June 12, 2007
Aiding and encouraging young careers is the noble cause behind the Irving M. Klein International String Competition, which held the finals of its 22nd competition Sunday afternoon at San Francisco State University. Three talented musicians each played a full virtuoso concerto, supported by the Marin Symphony under conductor Alasdair Neale. Considering the amount of sheer hard work that goes into building such musicianship, it amounted to a serious retort to the naysayers who claim that classical music is dead. As long as young musicians like violinists David McCarroll and Jing Wang or cellist Madeleine Kabat keep turning up, music's moving along, better than ever.
McCarroll opened with Brahms' Violin Concerto in D Major, Op. 77, followed by Kabat playing the Shostakovich Cello Concerto No. 1 in E-flat Major, Op. 107. After an intermission, Wang closed the concert with another performance of the Brahms Concerto. Wang played the Fritz Kreisler cadenza, as opposed to the traditional Joseph Joachim cadenza used in McCarroll's performance.
Once the smoke of battle had cleared, the judges held their powwow, which took a bit of time. Deciding was clearly not an easy task. It had been evident that the first place ($11,000, plus additional professional engagements) would go to violinist Wang. Picking the second- and third-place winners must have been a bear, as the playing of McCarroll and Kabat could be separated in quality by only the width of a frog’s hair. Ultimately, McCarroll was awarded second place ($5,000), and Kabat the third ($2,500).
Around the World
Wang, now 22 years old, was born in China, but made his first public appearance at age 6. That took place halfway around the world, in France. When his family moved to Canada, Wang enrolled at the Québec Conservatory, later moving on to New York's Juilliard School. He has remained there doing his advanced studies, but considering Sunday's performance, I'm not convinced that he needs any more polish.
All three competitors possess solid technique and a full command of their instruments. But Wang's performance displayed a bit more mastery of the intangibles. Those things cannot be taught; you either have it or you don't. Finesse of phrasing, for instance, in which a given few notes can be momentarily searched or compressed, backed down in intensity or accented, is vital to a great performance. In the case of string players, it means subtle adjustment to bow strength and length, plus believe it or not, good breath control. Musicians don't just play an instrument with their fingers and hands. The entire body goes into the production of tone, although that can easily get out of control if the musician wiggles and shakes to the point of distraction.
Wang's sensibility to subtle subaccents, when added to his pinpoint intonation and general beauty of phrasing, resulted in as fine a performance of the horrifyingly difficult Brahms Concerto as I've ever encountered. All this bespeaks the potential for a long and probably major career.
Born in Santa Rosa, McCarroll studied privately in Sonoma before transferring to Berkeley's Crowden School at age eight. By age 13 he had been invited to the famous Yehudi Menuhin School near London. Once he thought he'd mined that institution, it was on to Boston's New England Conservatory. With such a background, his overall performance of the Brahms was quite fine.
What held him back a little was a nervous first half of the first movement, not helped by some surprisingly cavalier playing from the orchestra. That straightened itself out along the way, and by the time the cadenza and final coda area appeared, all was well. McCarroll's slow movement was probing in its depth of expression yet elegantly sung out with a touch of classicism that I found heartening. So the flaws were minor, but enough to drop Carroll into second place.

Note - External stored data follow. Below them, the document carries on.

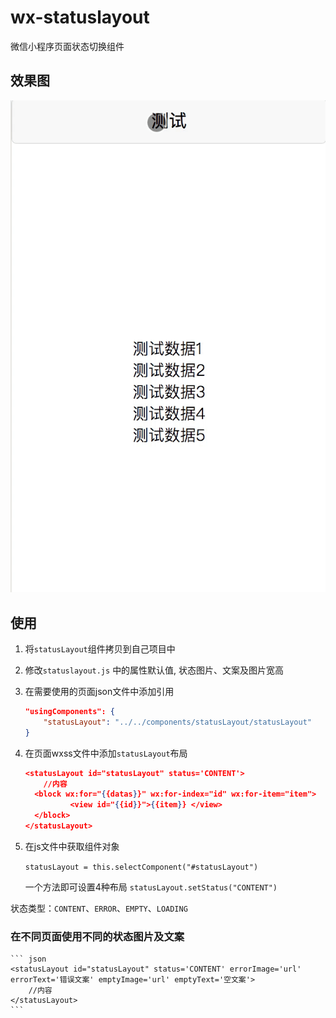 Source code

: # wx-statuslayout
微信小程序页面状态切换组件

## 效果图

![](https://raw.githubusercontent.com/ZzjBeatYou/wx-statuslayout/4b84a5513cf5e9a810cc56d322c29830b39b4fdb/preview/preview.gif)
## 使用
1. 将`statusLayout`组件拷贝到自己项目中
2. 修改`statuslayout.js` 中的属性默认值, 状态图片、文案及图片宽高
3. 在需要使用的页面json文件中添加引用
    ``` json
    "usingComponents": {
        "statusLayout": "../../components/statusLayout/statusLayout"
    }
    ```
4. 在页面wxss文件中添加`statusLayout`布局
    ``` json
    <statusLayout id="statusLayout" status='CONTENT'>
        //内容
      <block wx:for="{{datas}}" wx:for-index="id" wx:for-item="item">
              <view id="{{id}}">{{item}} </view>
      </block>
    </statusLayout>
    ```
5. 在js文件中获取组件对象

    `statusLayout = this.selectComponent("#statusLayout")`
    
    一个方法即可设置4种布局 `statusLayout.setStatus("CONTENT") `

状态类型：`CONTENT`、`ERROR`、`EMPTY`、`LOADING`

### 在不同页面使用不同的状态图片及文案
    ``` json
    <statusLayout id="statusLayout" status='CONTENT' errorImage='url' errorText='错误文案' emptyImage='url' emptyText='空文案'>
        //内容
    </statusLayout>
    ```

Twenty-year-old Kabat made her debut at age 18 with no less than the Cleveland Orchestra. She studied at the Cleveland Institute of Music before moving into advanced studies with Norman Fisher, of the late Concord Quartet at Rice University. Her virtuosity was breathtaking, brimming with fire and secure pyrotechnics. But while technically impressive, her dynamics ranged between loud and louder. That and her tendency toward literal metronomic consistency, produced a hard-sell aspect that offered more flash than musical communication.
A friend and onetime teacher tells the story of a jury he sat on with cellist Gregor Piatigorsky. When a young cello contestant finished playing, Piatigorsky turned and said, "Now she needs to survive a desperate love affair." I fear that kind of attitude is all too true. It is yet another aspect of performance that cannot be taught.
The one serious flaw of the afternoon was its length, gravely aided by too many speeches, remembrances, and thankings of this and that person. That's for program books, not to brandish before a captive audience. It's becoming epidemic at Bay Area concerts — a severe outbreak of yackety-yak disease.